Al jarenlang probeert de Zuidvleugel van de Randstad de Noordvleugel bij te houden. Dat is niet alleen bestuurlijk gedoe. Het gaat echt minder goed met de Zuidvleugel: economische groei, internationale bekendheid, toerisme, cultuur: de Noordvleugel doet het beter dan de Zuidvleugel.

In de Zuidvleugel werd tot nog toe de samenwerking met de mond beleden, maar als puntje bij paaltje kwam gunden de steden elkaar de ruimte niet. Rotterdam en Den Haag stonden met de ruggen naar elkaar toe. De provincie Zuid-Holland slaagde er niet in doorbraken daarin te bereiken. De provincie kijkt vooral naar infrastructuur en ze houdt er niet van als de afzonderlijke gemeenten buiten haar om samenwerking tot stand brengen.

Toch is dat laatste nu aan de hand. Met het aantreden van de twee nieuwe burgemeesters, Aboutaleb en Van Aartsen, is het klimaat veranderd. Inmiddels al een half jaar onderzoeken wethouders en ambtenaren van Den Haag en Rotterdam voorzichtig wat de twee steden voor elkaar kunnen betekenen. Op de recente Zuidvleugelconferentie schetste Jozias van Aartsen, duidelijk namens beide steden, het perspectief voor de komende jaren. Het gaat voorlopig voorzichtig.

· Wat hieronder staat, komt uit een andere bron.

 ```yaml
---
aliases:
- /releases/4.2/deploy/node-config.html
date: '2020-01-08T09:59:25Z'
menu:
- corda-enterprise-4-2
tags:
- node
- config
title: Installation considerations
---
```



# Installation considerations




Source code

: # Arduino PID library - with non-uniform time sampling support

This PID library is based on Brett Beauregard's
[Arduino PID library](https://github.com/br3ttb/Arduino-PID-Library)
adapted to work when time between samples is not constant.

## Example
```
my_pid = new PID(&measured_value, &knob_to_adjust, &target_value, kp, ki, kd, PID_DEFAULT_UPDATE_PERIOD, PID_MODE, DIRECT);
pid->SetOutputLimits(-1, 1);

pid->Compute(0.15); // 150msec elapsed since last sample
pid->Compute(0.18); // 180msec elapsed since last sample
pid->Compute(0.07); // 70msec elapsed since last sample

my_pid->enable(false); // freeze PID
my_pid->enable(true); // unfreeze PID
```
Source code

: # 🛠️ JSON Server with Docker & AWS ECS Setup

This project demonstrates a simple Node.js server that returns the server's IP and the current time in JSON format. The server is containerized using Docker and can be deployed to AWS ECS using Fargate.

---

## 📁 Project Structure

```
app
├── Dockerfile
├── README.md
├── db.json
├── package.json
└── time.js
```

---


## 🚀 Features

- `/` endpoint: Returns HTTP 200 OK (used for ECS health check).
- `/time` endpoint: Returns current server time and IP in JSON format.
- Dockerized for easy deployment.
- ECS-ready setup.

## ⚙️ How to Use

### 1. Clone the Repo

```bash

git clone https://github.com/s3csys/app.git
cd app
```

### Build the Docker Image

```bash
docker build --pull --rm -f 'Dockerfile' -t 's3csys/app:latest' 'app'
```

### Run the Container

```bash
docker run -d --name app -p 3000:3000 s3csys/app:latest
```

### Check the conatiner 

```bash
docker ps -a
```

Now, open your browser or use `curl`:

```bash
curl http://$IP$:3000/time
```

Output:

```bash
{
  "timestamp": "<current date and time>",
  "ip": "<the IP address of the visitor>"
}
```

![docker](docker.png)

Van Aartsen: ‘ Tot voor kort stonden de steden met de ruggen naar elkaar toe, maar het is nodig naar elkaar toe te bewegen.’ En hij kwam met -schuchtere- plannen. Zestienhoven wordt omgedoopt tot Rotterdam-The Hague Airport. Er moet vanuit beide steden goed openbaar vervoer daarnaartoe komen. Op cultuurgebied zouden de kortingspassen van beide gemeenten in elkaar geschoven kunnen worden. Er wordt gewerkt aan een City-Pier-Harbour-loop. Midden-Delfland moet officieel een park van de metropoolregio Rotterdam- Den Haag worden. En de steden willen samen geld binnenslepen voor nieuwe infrastructuur.

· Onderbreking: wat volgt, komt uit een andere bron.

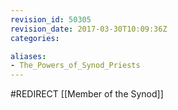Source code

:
 ```yaml
---
revision_id: 50305
revision_date: 2017-03-30T10:09:36Z
categories:

aliases:
- The_Powers_of_Synod_Priests
---
```


#REDIRECT [[Member of the Synod]]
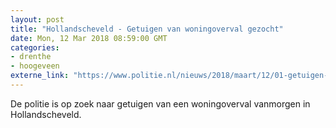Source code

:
 ```yaml
---
layout: post
title: "Hollandscheveld - Getuigen van woningoverval gezocht"
date: Mon, 12 Mar 2018 08:59:00 GMT
categories: 
- drenthe 
- hoogeveen 
externe_link: "https://www.politie.nl/nieuws/2018/maart/12/01-getuigen-van-woningoverval-gezocht.html"
---
```


De politie is op zoek naar getuigen van een woningoverval vanmorgen in Hollandscheveld.
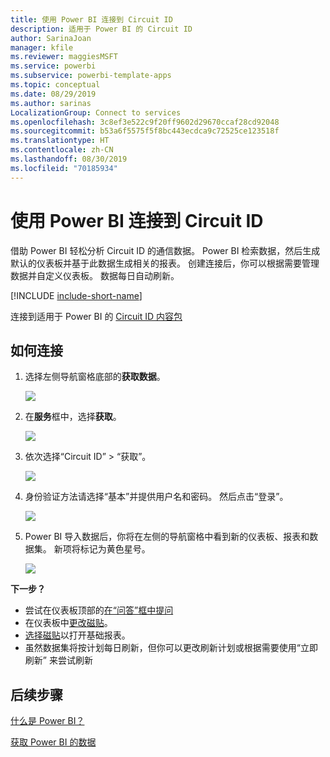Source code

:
 ```yaml
---
title: 使用 Power BI 连接到 Circuit ID
description: 适用于 Power BI 的 Circuit ID
author: SarinaJoan
manager: kfile
ms.reviewer: maggiesMSFT
ms.service: powerbi
ms.subservice: powerbi-template-apps
ms.topic: conceptual
ms.date: 08/29/2019
ms.author: sarinas
LocalizationGroup: Connect to services
ms.openlocfilehash: 3c8ef3e522c9f20ff9602d29670ccaf28cd92048
ms.sourcegitcommit: b53a6f5575f5f8bc443ecdca9c72525ce123518f
ms.translationtype: HT
ms.contentlocale: zh-CN
ms.lasthandoff: 08/30/2019
ms.locfileid: "70185934"
---
```

# <a name="connect-to-circuit-id-with-power-bi"></a>使用 Power BI 连接到 Circuit ID
借助 Power BI 轻松分析 Circuit ID 的通信数据。 Power BI 检索数据，然后生成默认的仪表板并基于此数据生成相关的报表。 创建连接后，你可以根据需要管理数据并自定义仪表板。 数据每日自动刷新。

[!INCLUDE [include-short-name](./includes/service-deprecate-content-packs.md)]

连接到适用于 Power BI 的 [Circuit ID 内容包](https://app.powerbi.com/getdata/services/circuitid)

## <a name="how-to-connect"></a>如何连接
1. 选择左侧导航窗格底部的**获取数据**。
   
    ![](media/service-connect-to-circuit-id/getdata.png)
2. 在**服务**框中，选择**获取**。
   
    ![](media/service-connect-to-circuit-id/services.png)
3. 依次选择“Circuit ID”  \>  “获取”。
   
    ![](media/service-connect-to-circuit-id/circuitid.png)
4. 身份验证方法请选择“基本”并提供用户名和密码。 然后点击“登录”。
   
    ![](media/service-connect-to-circuit-id/circuitid_login.png)
5. Power BI 导入数据后，你将在左侧的导航窗格中看到新的仪表板、报表和数据集。 新项将标记为黄色星号。
   
    ![](media/service-connect-to-circuit-id/circuitid_dashboard_chrome.png)

**下一步？**

* 尝试在仪表板顶部的[在“问答”框中提问](consumer/end-user-q-and-a.md)
* 在仪表板中[更改磁贴](service-dashboard-edit-tile.md)。
* [选择磁贴](consumer/end-user-tiles.md)以打开基础报表。
* 虽然数据集将按计划每日刷新，但你可以更改刷新计划或根据需要使用“立即刷新”  来尝试刷新

## <a name="next-steps"></a>后续步骤
[什么是 Power BI？](power-bi-overview.md)

[获取 Power BI 的数据](service-get-data.md)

In de politieke werkelijkheid van dit moment is dit al heel wat. We zitten vijf maanden voor de gemeenteraadsverkiezingen en geen enkele politicus heeft er behoefte aan de identiteit en zelfstandigheid van zijn stad ter discussie te stellen. Dat is heel verstandig want de kiezers zijn heel emotioneel over dergelijke onderwerpen.

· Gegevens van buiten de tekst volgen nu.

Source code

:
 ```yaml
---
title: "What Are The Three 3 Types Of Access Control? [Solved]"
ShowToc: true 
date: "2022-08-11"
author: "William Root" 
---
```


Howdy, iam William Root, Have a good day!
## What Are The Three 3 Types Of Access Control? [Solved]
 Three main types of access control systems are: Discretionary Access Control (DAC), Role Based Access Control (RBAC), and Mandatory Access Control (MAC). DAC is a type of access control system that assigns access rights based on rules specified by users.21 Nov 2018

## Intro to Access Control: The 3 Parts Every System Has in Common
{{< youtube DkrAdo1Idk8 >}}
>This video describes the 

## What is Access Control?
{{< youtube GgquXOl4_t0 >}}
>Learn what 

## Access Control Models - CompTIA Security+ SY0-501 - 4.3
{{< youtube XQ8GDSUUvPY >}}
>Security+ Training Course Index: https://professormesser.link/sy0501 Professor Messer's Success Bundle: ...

Maar het is goed mogelijk dat de samenwerking na de verkiezingen onder leiding van Van Aartsen en Aboutaleb meer inhoud krijgt. Wat zou dat kunnen zijn? Een fusie van HTM en RET? Bijeenbrengen van de Kamers van Koophandel? En hoe ver zal die samenwerking gaan? Delft wordt er in ieder geval bij betrokken. Maar wellicht ook Leiden. De universiteit van Leiden overweegt zelfs een hele faculteit naar Den Haag te verhuizen. Op den duur wellicht een fusie van de universiteiten van Leiden en Rotterdam?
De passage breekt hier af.